PORTSMOUTH, NEW HAMPSHIRE, FROM KITTERY BRIDGE.
[CHAPTER X.]
AT KITTERY POINT, MAINE.
"We have no title-deeds to house or lands;
Owners and occupants of earlier dates
From graves forgotten stretch their dusty hands,
And hold in mortmain still their old estates."
Longfellow.
Louis XV. said to Bouret, the financier, "You are indeed a singular person not to have seen Marly! Call upon me there, and I will show it to you."
Our way lies from Old York to Kittery Point.[81] To get from the one to the other you must pass the bridge over York River, built in 1761. It inaugurated in New England the then novel method of laying the bridge super-structure on a frame-work formed of wooden piles driven into the bed of the river. The inventor was Major Samuel Sewall, of York, whose bridge was the model of those subsequently built over the Charles, Mystic, and Merrimac.
Kittery Point is separated from Kittery Foreside by Spruce Creek. It is also divided from Gerrish's Island, the outermost land of the eastern shore of the Piscataqua, by Chauncy's Creek. It is important at Kittery Point to get used to the names of Cutts, Gerrish, Sparhawk, Pepperell, Waldron, Chauncy, and Champernowne.
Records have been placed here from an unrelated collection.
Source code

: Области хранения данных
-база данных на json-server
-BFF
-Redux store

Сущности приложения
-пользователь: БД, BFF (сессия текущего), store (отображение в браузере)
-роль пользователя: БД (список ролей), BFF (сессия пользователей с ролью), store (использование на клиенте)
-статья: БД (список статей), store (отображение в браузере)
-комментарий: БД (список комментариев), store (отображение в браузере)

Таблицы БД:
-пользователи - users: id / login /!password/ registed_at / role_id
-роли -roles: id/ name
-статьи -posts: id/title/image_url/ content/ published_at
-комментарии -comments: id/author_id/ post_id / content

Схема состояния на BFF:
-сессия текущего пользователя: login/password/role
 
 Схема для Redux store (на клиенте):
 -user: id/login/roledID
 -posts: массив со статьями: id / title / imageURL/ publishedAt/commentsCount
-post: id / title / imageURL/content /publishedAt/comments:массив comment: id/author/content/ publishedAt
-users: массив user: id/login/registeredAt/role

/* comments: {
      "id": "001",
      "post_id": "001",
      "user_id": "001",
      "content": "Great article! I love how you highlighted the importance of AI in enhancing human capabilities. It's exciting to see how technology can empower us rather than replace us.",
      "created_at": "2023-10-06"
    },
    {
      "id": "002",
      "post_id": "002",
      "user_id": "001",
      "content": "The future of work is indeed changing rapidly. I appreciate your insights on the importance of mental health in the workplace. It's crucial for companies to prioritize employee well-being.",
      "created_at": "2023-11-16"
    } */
They recur with remarkable frequency.
If coming from Portsmouth, the visitor will first traverse the village, with its quaint little church, built in 1714, its secluded cemetery, and fine old elms. They say the frame of the meeting-house was hewn somewhere about Dover, and floated down the stream. There are few older churches in New England, or that embody more of its ancient homeliness, material and spiritual. Since I was there it has been removed about sixty feet northward, and now fronts the south, entirely changing the appearance of that locality.